Dataset items
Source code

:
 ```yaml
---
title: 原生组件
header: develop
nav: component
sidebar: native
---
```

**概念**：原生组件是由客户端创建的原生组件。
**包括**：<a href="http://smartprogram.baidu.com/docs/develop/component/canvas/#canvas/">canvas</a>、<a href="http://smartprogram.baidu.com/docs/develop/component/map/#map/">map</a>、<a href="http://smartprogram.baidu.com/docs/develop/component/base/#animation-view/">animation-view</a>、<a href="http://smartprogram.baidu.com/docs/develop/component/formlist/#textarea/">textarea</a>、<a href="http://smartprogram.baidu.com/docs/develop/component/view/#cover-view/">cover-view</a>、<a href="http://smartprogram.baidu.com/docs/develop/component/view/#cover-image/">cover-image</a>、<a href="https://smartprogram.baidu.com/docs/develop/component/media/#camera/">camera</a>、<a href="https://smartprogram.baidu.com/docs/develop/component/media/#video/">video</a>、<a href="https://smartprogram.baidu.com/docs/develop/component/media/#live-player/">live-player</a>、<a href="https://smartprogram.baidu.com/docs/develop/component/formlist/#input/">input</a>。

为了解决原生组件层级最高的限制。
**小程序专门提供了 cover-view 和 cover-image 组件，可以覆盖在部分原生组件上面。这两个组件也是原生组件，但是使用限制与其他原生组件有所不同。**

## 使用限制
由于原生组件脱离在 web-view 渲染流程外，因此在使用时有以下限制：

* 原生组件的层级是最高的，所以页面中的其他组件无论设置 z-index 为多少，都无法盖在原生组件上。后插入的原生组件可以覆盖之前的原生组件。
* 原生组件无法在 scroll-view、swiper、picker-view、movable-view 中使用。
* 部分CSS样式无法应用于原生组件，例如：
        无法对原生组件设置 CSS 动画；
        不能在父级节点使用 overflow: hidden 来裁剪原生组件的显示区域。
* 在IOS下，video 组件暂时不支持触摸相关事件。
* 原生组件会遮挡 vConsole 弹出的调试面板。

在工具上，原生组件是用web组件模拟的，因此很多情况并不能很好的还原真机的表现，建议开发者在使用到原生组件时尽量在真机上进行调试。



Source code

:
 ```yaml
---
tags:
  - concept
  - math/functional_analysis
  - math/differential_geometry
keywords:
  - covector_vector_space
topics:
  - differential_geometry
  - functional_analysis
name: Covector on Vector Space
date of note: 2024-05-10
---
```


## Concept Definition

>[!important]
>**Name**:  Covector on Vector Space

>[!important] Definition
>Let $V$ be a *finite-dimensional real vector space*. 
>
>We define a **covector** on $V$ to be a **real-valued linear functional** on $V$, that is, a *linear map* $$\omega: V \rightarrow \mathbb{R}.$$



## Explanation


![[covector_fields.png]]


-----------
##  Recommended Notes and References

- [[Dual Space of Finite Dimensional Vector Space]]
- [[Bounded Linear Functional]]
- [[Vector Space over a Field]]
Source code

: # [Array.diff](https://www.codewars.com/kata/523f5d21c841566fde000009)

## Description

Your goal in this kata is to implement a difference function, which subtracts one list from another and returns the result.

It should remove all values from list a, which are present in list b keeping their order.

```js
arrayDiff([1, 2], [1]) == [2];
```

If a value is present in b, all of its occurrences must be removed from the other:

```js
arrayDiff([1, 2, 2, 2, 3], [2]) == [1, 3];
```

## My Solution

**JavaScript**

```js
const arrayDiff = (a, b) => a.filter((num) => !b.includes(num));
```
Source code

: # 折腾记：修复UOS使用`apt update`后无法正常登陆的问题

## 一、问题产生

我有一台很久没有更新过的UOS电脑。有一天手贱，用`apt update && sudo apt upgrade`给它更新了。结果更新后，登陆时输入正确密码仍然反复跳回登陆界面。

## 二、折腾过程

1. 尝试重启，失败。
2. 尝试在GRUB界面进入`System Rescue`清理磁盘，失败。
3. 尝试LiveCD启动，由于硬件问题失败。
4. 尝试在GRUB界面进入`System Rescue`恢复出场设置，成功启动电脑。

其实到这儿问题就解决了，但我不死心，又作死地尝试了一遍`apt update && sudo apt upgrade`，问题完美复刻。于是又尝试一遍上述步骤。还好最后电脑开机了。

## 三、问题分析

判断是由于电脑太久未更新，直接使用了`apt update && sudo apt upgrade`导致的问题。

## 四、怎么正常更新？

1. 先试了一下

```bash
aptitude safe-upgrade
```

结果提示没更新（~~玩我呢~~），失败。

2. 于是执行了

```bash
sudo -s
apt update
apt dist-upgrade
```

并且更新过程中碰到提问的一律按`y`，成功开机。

**Task statement:**
Report, as a bare number, how many lines above contain the string "upgrade".

**Answer to this problem:**
5